Now this is where the issues gets argumentative, as differing interests take various views on the question of how much housing is adequate and where it should be located. The Legislature ultimately decided that developers could ask to have any "planned development overlays" they deemed burdensome removed.

That was sneaky business, and it is mystifying that nobody seemed to know about it during the PDO hearings and meetings in 2003. In any case, the result is that the neighbors thought they had cobbled a deal with the developer years ago. Then the development company learned that the legislature had changed the rules, enabling the company to yank the PDO out of the equation.
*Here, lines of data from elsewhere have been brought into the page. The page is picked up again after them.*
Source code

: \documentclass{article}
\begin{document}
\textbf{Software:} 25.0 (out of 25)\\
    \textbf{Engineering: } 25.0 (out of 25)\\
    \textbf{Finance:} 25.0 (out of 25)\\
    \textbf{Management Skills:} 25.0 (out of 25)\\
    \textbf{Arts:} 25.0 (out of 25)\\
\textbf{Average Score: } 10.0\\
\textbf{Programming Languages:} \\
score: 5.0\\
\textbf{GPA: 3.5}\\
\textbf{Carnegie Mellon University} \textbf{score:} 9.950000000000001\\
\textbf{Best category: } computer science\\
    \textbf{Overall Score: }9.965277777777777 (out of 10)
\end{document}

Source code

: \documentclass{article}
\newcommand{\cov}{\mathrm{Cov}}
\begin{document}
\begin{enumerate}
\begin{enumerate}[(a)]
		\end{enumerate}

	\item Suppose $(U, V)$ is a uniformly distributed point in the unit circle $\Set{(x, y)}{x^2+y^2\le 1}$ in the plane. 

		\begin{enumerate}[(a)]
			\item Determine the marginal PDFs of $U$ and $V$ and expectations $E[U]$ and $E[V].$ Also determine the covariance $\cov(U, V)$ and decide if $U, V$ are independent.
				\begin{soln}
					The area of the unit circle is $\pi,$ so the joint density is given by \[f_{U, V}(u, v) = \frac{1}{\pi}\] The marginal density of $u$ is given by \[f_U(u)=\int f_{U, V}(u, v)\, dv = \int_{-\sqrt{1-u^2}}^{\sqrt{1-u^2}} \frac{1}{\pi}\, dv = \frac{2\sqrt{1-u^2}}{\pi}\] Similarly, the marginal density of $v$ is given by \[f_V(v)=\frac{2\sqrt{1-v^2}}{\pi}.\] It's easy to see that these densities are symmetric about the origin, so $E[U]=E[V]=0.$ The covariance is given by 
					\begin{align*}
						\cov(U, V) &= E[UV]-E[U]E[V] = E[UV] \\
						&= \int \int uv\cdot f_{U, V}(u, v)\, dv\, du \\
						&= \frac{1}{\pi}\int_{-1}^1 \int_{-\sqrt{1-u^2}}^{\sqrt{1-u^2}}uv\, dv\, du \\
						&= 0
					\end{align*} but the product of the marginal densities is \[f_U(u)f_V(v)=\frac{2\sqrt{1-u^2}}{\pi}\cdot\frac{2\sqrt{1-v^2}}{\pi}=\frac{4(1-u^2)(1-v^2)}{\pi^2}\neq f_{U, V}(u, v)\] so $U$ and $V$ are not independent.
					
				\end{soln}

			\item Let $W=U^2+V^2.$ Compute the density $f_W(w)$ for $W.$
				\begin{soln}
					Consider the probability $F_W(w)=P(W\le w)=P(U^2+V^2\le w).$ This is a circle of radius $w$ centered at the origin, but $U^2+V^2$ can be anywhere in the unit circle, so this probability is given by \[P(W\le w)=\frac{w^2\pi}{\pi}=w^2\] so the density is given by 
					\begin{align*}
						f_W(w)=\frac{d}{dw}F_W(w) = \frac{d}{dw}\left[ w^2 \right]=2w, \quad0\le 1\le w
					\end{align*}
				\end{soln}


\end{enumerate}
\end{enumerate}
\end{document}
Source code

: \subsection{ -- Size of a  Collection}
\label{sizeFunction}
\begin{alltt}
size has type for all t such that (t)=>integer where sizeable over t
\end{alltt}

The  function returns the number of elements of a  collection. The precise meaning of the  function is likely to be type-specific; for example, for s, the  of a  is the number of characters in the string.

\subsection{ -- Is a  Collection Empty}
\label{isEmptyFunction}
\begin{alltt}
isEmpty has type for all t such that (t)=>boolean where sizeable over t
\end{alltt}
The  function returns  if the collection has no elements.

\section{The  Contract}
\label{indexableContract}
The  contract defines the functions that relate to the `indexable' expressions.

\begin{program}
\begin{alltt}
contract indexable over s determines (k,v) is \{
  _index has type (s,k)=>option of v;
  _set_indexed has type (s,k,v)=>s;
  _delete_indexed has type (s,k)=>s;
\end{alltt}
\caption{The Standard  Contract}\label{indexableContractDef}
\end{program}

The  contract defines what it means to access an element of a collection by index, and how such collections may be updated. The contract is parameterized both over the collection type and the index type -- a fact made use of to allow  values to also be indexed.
That move essentially told the neighbors "Too bad for you."

That the majority of the council decided to revoke the zoning change - the other condition that was part of the deal - seems only fair, even if it likely will mean a test in court.

Some things are worth testing, and the extent to which local governments and residents have a right to shape their city and surroundings is one of them. Corvallis is unique in how much we love our public process, and we need to know whether that process still has a tangible, legal value in court.

It's time we tested to what extent those land use laws and local development codes still have a say in how our landscape changes.